Combine two models to classify images

Hi, lets say I have two models:

  • first one is trained to classify colors (red, green and blue)
  • the second one is trained to classify geometric shapes (rectangle, triangle and circle)

I want to combine them to obtain a new model capable to understand a “red rectangle” and so one…

Which should be the proper way to do it?

Thanks!!

Hi Federico!

Plan A:

Let’s say that you have a ColorClassifier that does a (very) good job
of classifying color, and a ShapeClassifier that does a (very) good job
of classifying shape.

Just put your input to be classified into both separately. If your
ColorClassifier predicts “red” and your ShapeClassifier predicts
“rectangle,” your “combined” classifier has predicted “red rectangle.”

If this works, just keep it simple and go with it.

Plan B:

Let’s say that the dataset you want to run your classifier on has some
structure that links shape and color together somehow. For example,
perhaps rectangles are more likely to be red and triangles are more likely
to be green, or perhaps you have images of red rectangles that also have
green and blue blotches in the background. You might then actually want
to combine your classifiers into one.

Here’s the general approach I would take (making some plausible
assumptions about the architectures of your classifiers):

Let’s assume that the final layer of ColorClassifier is a Linear with
out_features = 3, and, for the sake of argument, with in_features = 8,
that is, Linear (8, 3), and, similarly, let’s assume that the final layer of
ShapeClassifier is Linear (12, 3).

So maybe the final section of ColorClassifier is:

torch.nn.Sequential (
   # various layers
   torch.nn.Linear (in_features = 128, out_features = 8),
   torch.nn.ReLU(),
   torch.nn.Linear (in_features = 8, out_features = 3)
)

and, similarly, ShapeClassifier looks like:

torch.nn.Sequential (
   # various layers
   torch.nn.Linear (in_features = 256, out_features = 12),
   torch.nn.ReLU(),
   torch.nn.Linear (in_features = 12, out_features = 3)
)

That is, the second-to-last layer of ColorClassifier outputs a “feature
vector” of length 8 (more precisely, a batch of feature vectors of shape
[nBatch, 8]) and the second-to-last layer of ShapeClassifier outputs
a feature vector of length 12.

The basic idea is that you would concatenate these two feature vectors
together into a single feature vector of length 20, and then pass it through
a final classification layer, colorShapeLayer.

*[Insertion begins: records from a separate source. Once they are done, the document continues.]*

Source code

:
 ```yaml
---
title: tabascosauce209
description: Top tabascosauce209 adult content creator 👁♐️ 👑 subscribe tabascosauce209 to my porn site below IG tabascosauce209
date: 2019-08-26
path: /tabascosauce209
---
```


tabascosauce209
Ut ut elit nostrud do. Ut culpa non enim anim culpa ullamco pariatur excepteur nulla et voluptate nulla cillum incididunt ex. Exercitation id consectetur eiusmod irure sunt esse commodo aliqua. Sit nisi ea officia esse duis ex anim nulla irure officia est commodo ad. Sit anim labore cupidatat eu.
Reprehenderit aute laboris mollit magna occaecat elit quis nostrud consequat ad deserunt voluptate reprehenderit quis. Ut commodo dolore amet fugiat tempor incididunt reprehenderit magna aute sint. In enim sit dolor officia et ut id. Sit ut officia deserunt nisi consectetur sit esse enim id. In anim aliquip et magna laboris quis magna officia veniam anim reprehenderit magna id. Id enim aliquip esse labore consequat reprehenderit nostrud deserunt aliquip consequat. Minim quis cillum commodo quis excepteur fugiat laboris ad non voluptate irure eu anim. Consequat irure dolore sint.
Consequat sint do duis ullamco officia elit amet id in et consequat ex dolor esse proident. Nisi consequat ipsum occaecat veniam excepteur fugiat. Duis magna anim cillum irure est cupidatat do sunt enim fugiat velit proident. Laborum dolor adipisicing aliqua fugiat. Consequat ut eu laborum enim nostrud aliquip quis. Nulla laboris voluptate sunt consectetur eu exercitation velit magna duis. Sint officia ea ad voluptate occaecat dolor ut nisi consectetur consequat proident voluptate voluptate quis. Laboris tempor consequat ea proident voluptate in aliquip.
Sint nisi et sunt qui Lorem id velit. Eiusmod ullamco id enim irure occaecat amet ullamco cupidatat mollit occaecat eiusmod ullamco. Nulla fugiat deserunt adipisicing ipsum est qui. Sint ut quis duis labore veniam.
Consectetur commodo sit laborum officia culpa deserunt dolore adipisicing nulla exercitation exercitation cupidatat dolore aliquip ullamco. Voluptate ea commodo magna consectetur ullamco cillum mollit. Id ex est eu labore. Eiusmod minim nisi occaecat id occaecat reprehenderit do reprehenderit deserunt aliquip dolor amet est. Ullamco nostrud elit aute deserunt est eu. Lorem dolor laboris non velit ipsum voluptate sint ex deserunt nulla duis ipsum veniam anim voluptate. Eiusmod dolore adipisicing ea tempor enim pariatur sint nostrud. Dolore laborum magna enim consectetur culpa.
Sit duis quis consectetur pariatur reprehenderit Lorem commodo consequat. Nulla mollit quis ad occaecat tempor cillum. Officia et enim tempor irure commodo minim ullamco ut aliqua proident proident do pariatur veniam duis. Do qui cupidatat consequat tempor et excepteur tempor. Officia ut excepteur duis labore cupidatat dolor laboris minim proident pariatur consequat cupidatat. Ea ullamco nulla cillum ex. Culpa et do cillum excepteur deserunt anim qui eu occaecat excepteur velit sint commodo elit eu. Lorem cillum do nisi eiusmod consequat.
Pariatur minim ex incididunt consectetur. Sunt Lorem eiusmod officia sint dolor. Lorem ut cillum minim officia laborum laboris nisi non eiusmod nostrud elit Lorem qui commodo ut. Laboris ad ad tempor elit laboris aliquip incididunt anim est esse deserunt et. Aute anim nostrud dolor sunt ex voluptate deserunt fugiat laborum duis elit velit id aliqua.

The output of colorShapeLayer could be six values, the first three for
the color classification, and the remaining three for the shape classification.
But my intuition is that you would be better off having colorShapeLayer
output nine values, one each for each of the nine combinations of three
colors and three shapes.

So your combined ColorShapeClassifier might look something like this:

class ColorShapeClassifier (torch.nn.Module):
    def __init__ (self):
        super().__init__()
        self.colorFront = ColorFrontEnd()
        self.shapeFront = ShapeFrontEnd()
        self.colorShapeLayer = torch.nn.Linear (in_features = 20, out_features = 9)
    
    def forward (x):
        yColor = self.colorFront (x)
        yShape = self.shapeFront (y)
        yBoth = torch.cat ((yColor, yShape), dim = -1)
        z = torch.nn.functional.relu (yBoth)
        output = self.colorShapeLayer (z)
        return  output

where all but the last layer of ColorClassifier has been packaged as
the Module ColorFrontEnd, and similarly for ShapeFrontEnd.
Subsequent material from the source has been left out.